La T2A est sur la table du Ségur de la santé, et le gouvernement a déjà les idées bien arrêtées. Ce système a « démontré toutes ses limites », a estimé le premier ministre, Edouard Philippe, le 25 mai, prônant un « système plus intelligent »« plus respectueux de la qualité des soins »« moins ancré sur la nécessité de multiplier les actes pour dégager des recettes ». Pas question non plus de tout changer : il faut réduire sa part en dessous de 50 %, a avancé le chef du gouvernement, rappelant ainsi l’une des promesses de campagne du candidat Macron. Pour y arriver, il a évoqué l’augmentation de la « part à la qualité ».

55 % des recettes

Reste à savoir comment cela va être mis en musique. « C’est assez facile à formuler, a reconnu le premier ministre, plus difficile à mettre en œuvre ».
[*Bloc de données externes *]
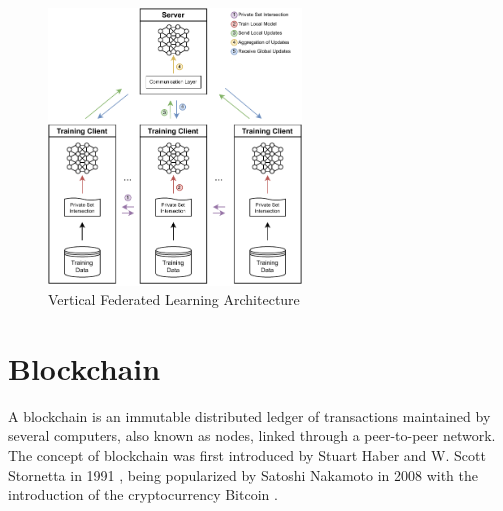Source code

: \begin{figure}[t] %
    \centering
    \centering
    \includegraphics[width=0.6\textwidth]{graphics/vfl-architecture.pdf}
    \caption{Vertical Federated Learning Architecture}
    \label{fig:vfl_arch}
\end{figure}



\section{Blockchain}\label{fundamentals:blockchain}

A blockchain is an immutable distributed ledger of transactions maintained by several computers, also known as nodes, linked through a peer-to-peer network. The concept of blockchain was first introduced by Stuart Haber and W. Scott Stornetta in 1991 \cite{10.48550/ARXIV.1810.06130}, being popularized by Satoshi Nakamoto in 2008 with the introduction of the cryptocurrency Bitcoin \cite{nakamoto2009bitcoin}.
Dans le monde médical, on reste sur ses gardes. Chez les défenseurs de la T2A comme chez ses détracteurs, on ne manque pas de souligner que ce mode d’allocation ne représente déjà que 55 % des recettes des hôpitaux publics. Toute une partie du financement demeure sous la forme de dotations, pour les missions d’intérêt général, ou encore la recherche, l’enseignement.
« Cela ne pourra passer que par un schéma de paiement plus sophistiqué, avec une combinaison de différents mécanismes », estime Laurence Hartmann, qui cite pêle-mêle le recours à la T2A, le financement à la qualité, au forfait, à la dotation…
Les premières tentatives pour répondre aux effets pervers de la T2A, enclenchées en 2018 par Agnès Buzyn, alors ministre de la santé, vont en ce sens. Difficile d’en dresser à ce stade le bilan : pour les maladies rénales chroniques, la mise en place d’un forfait global à l’année pour un patient, avec des indicateurs de qualité, n’a commencé à s’appliquer qu’en janvier. Quant au diabète, les discussions achoppent encore entre le ministère et les professionnels de santé pour s’accorder sur une alternative.
Les médecins s’en souviennent : ce n’est pas la première fois qu’un gouvernement fait des promesses sur la question. Le candidat François Hollande dénonçait, en 2012, « l’idéologie dogmatique de l’hôpital-entreprise » et s’engageait à « redéfinir le mode de financement de l’hôpital ». En pratique, rien n’a bougé ou presque. En toute fin de mandat, un ancien député socialiste avait rendu un rapport sur le sujet, prônant un système « transformé » et « modulé lorsque nécessaire ». Un certain Olivier Véran.